Links will naturally build to your video if it’s great – the next steps will be much easier if there is less outreach to do for your first backlinks.

Descriptions Are More Important Than You Think

Videos are so effective because they command active attention from the user, but those reasons also make it harder to get the user to actually watch the video.

That’s where descriptions (and descriptive titles) come in. Let the viewers know exactly what the video is about before they even click on the “play” button. The title and first sentence in the description are going to be the most important – it’s what the viewer sees from the search results page, and it’s probably not necessary to elaborate much beyond that.

Unless a person in your video is publicly recognized, it would be best to have their name in the description, not in the headline. “Interview with a Drug Addiction Counselor” is more descriptive than “Interview with Apple Rehab’s Dr. Smith”. Space is limited, but if you’re concise enough, you won’t need it all.

The description is also a great place to link back to your website. Don’t forget this! It’s okay if it’s a no-follow link – we’re going for traffic and brand visibility, not rankings.

Don’t neglect tags. Tags help determine how videos on YouTube and other sites are related, which can impact the number of times your video shows up in “recommended” or “related” sections on a site.

Besides the video itself, this is where you want your brand to shine. You could link to the front page, but if you have a page that’s relevant to your video with more information (or a purchase page!), that’s even better.

I go back and forth over whether to put the link first in the description or further down. An early link is likely to be seen, but can take focus off the video.

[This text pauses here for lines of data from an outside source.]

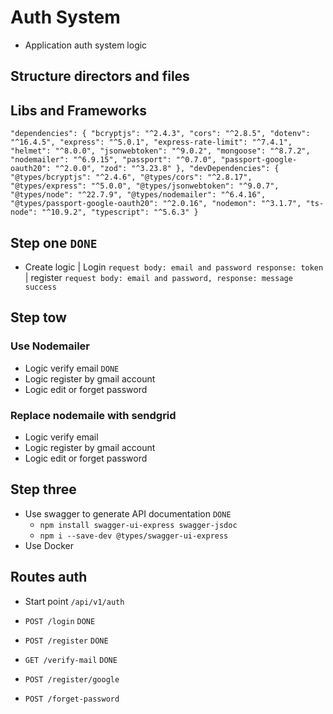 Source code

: # Auth System

- Application auth system logic

## Structure directors and files

## Libs and Frameworks

`"dependencies": {
    "bcryptjs": "^2.4.3",
    "cors": "^2.8.5",
    "dotenv": "^16.4.5",
    "express": "^5.0.1",
    "express-rate-limit": "^7.4.1",
    "helmet": "^8.0.0",
    "jsonwebtoken": "^9.0.2",
    "mongoose": "^8.7.2",
    "nodemailer": "^6.9.15",
    "passport": "^0.7.0",
    "passport-google-oauth20": "^2.0.0",
    "zod": "^3.23.8"
  },
  "devDependencies": {
    "@types/bcryptjs": "^2.4.6",
    "@types/cors": "^2.8.17",
    "@types/express": "^5.0.0",
    "@types/jsonwebtoken": "^9.0.7",
    "@types/node": "^22.7.9",
    "@types/nodemailer": "^6.4.16",
    "@types/passport-google-oauth20": "^2.0.16",
    "nodemon": "^3.1.7",
    "ts-node": "^10.9.2",
    "typescript": "^5.6.3"
  }`

## Step one `DONE`

- Create logic
  | Login `request body: email and password response: token`
  | register `request body: email and password, response: message success`

## Step tow

### Use Nodemailer

- Logic verify email `DONE`
- Logic register by gmail account
- Logic edit or forget password

### Replace nodemaile with sendgrid

- Logic verify email
- Logic register by gmail account
- Logic edit or forget password

## Step three

- Use swagger to generate API documentation `DONE`
  - `npm install swagger-ui-express swagger-jsdoc`
  - `npm i --save-dev @types/swagger-ui-express`
- Use Docker

## Routes auth

- Start point `/api/v1/auth`
- `POST /login` `DONE`
- `POST /register` `DONE`
- `GET /verify-mail` `DONE`

- `POST /register/google`
- `POST /forget-password`
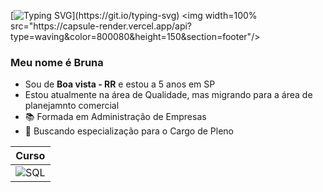 [![Typing SVG](https://readme-typing-svg.herokuapp.com/?color=ffffff&size=35&center=true&vCenter=true&width=1000&lines=Olá,+Seja+Bem-Vindo!+:%29;Hello,+Be-Welcome!+:%29;)](https://git.io/typing-svg)
<img width=100% src="https://capsule-render.vercel.app/api?type=waving&color=800080&height=150&section=footer"/>
### Meu nome é Bruna
- Sou de **Boa vista - RR** e estou a 5 anos em SP
- Estou atualmente na área de Qualidade, mas migrando para a área de planejamnto comercial
- 📚 Formada em Administração de Empresas
- 🚀 Buscando especialização para o Cargo de Pleno

|Curso | 
|------|
|![SQL](https://img.shields.io/badge/SQL-000?)
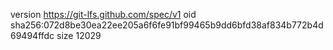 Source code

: version https://git-lfs.github.com/spec/v1
oid sha256:072d8be30ea22ee205a6f6fe91bf99465b9dd6bfd38af834b772b4d69494ffdc
size 12029
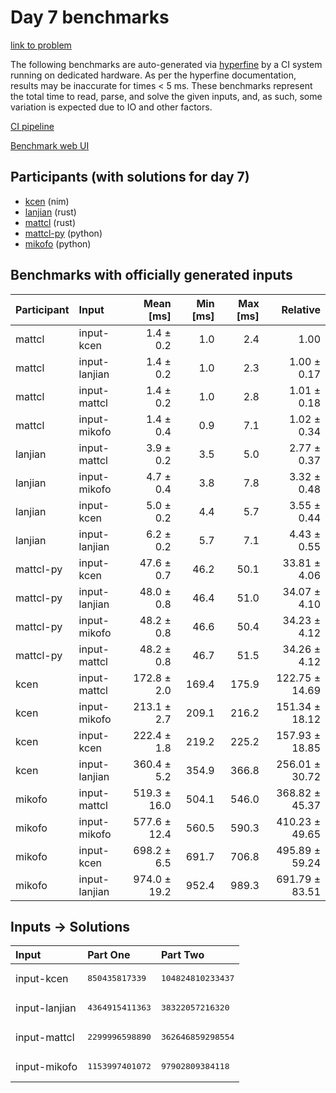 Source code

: # Day 7 benchmarks

[link to problem](https://adventofcode.com/2024/day/7)

The following benchmarks are auto-generated via
[hyperfine](https://github.com/sharkdp/hyperfine) by a CI system running on
dedicated hardware. As per the hyperfine documentation, results may be
inaccurate for times < 5 ms. These benchmarks represent the total time to read,
parse, and solve the given inputs, and, as such, some variation is expected due
to IO and other factors.

[CI pipeline](http://ci.papercode.net:8080/teams/main/pipelines/aoc2024)

[Benchmark web UI](https://aoc.ancalagon.black)


## Participants (with solutions for day 7)

- [kcen](https://github.com/kcen/aoc2024) (nim)
- [lanjian](https://github.com/lanjian/aoc-2024) (rust)
- [mattcl](https://github.com/mattcl/aoc2024) (rust)
- [mattcl-py](https://github.com/mattcl/aoc2024-py) (python)
- [mikofo](https://github.com/mikofo/aoc2024) (python)


## Benchmarks with officially generated inputs

| Participant | Input | Mean [ms] | Min [ms] | Max [ms] | Relative |
|:---|:---|---:|---:|---:|---:|
| mattcl | input-kcen | 1.4 ± 0.2 | 1.0 | 2.4 | 1.00 |
| mattcl | input-lanjian | 1.4 ± 0.2 | 1.0 | 2.3 | 1.00 ± 0.17 |
| mattcl | input-mattcl | 1.4 ± 0.2 | 1.0 | 2.8 | 1.01 ± 0.18 |
| mattcl | input-mikofo | 1.4 ± 0.4 | 0.9 | 7.1 | 1.02 ± 0.34 |
| lanjian | input-mattcl | 3.9 ± 0.2 | 3.5 | 5.0 | 2.77 ± 0.37 |
| lanjian | input-mikofo | 4.7 ± 0.4 | 3.8 | 7.8 | 3.32 ± 0.48 |
| lanjian | input-kcen | 5.0 ± 0.2 | 4.4 | 5.7 | 3.55 ± 0.44 |
| lanjian | input-lanjian | 6.2 ± 0.2 | 5.7 | 7.1 | 4.43 ± 0.55 |
| mattcl-py | input-kcen | 47.6 ± 0.7 | 46.2 | 50.1 | 33.81 ± 4.06 |
| mattcl-py | input-lanjian | 48.0 ± 0.8 | 46.4 | 51.0 | 34.07 ± 4.10 |
| mattcl-py | input-mikofo | 48.2 ± 0.8 | 46.6 | 50.4 | 34.23 ± 4.12 |
| mattcl-py | input-mattcl | 48.2 ± 0.8 | 46.7 | 51.5 | 34.26 ± 4.12 |
| kcen | input-mattcl | 172.8 ± 2.0 | 169.4 | 175.9 | 122.75 ± 14.69 |
| kcen | input-mikofo | 213.1 ± 2.7 | 209.1 | 216.2 | 151.34 ± 18.12 |
| kcen | input-kcen | 222.4 ± 1.8 | 219.2 | 225.2 | 157.93 ± 18.85 |
| kcen | input-lanjian | 360.4 ± 5.2 | 354.9 | 366.8 | 256.01 ± 30.72 |
| mikofo | input-mattcl | 519.3 ± 16.0 | 504.1 | 546.0 | 368.82 ± 45.37 |
| mikofo | input-mikofo | 577.6 ± 12.4 | 560.5 | 590.3 | 410.23 ± 49.65 |
| mikofo | input-kcen | 698.2 ± 6.5 | 691.7 | 706.8 | 495.89 ± 59.24 |
| mikofo | input-lanjian | 974.0 ± 19.2 | 952.4 | 989.3 | 691.79 ± 83.51 |


## Inputs -> Solutions

| Input | Part One | Part Two |
|:---|:---|:---|
|input-kcen|<pre>850435817339</pre>|<pre>104824810233437</pre>|
|input-lanjian|<pre>4364915411363</pre>|<pre>38322057216320</pre>|
|input-mattcl|<pre>2299996598890</pre>|<pre>362646859298554</pre>|
|input-mikofo|<pre>1153997401072</pre>|<pre>97902809384118</pre>|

Which Should Dominate: View Count or SERPS?

Most of the time, YouTube will dominate your view count, but if you want to increase your perceived authority on a particular topic, having a couple of your videos on the first page of Google can definitely come in handy.

Alternative sites like Vimeo and Dailymotion, although not as populated, rank well in Google search results. Although these rankings aren’t necessarily going to help your own website’s search results, if someone is looking for a video and they find yours multiple times, they will more likely consider you the authority on the matter.

Having these results as videos are especially nice; although YouTube tends to rank the highest on Google (naturally), video screenshots of sites like Vimeo also show up.

Having a pic on the Google search results is a very nice way to grab attention. This type of ranking may not always happen, depending on how much competition you have. The more interesting and descriptive your video is, the more likely it will show up more often for relevant search terms.

Tags, Tags, Tags

Making your videos searchable is going to be the best way to get people to see your video, especially if you haven’t built up a library of videos and subscribers.

Tags sound old-school, but they are vital. Don’t keyword-stuff these tags, as that can trigger spam actions, but do use relevant words. These tags will help video sites relate videos to each other for recommended viewing modules, which can significantly increase your view count.

Plus, if you do this, and your headline doesn’t really describe the video, then it’s possible your tags aren’t relevant enough. Since most videos are founding through searching, not browsing, you want to appeal to your target audience, not browsers.

Again, video requires much more engagement than other mediums, and if someone isn’t looking for what you’re trying to offer, they’re not going to bother with watching.

Jumping in front of the bandwagon

If you find a site that matches your target audience perfectly (of anything, not just video sites!) it’s a good idea to jump in quickly and get your presence known.

This would seem like a no-brainer, but don’t let the fear of experimenting with new sites get in your way (especially if they’re free). I have had great success uploading videos to sites like Tumblr, which is not specifically video-based, but allows uploading and embedding of videos.

Staying on the edge of newer websites can be extremely beneficial, as you catch the upslope of excited, engaged users. For a video, this is important, as a user that is not engaged is not going to spend the time to watch a video.

YouTube currently dominates the video-viewing market, but with the chaotic nature of the internet, competitors can slip in, especially if they appeal to a niche market.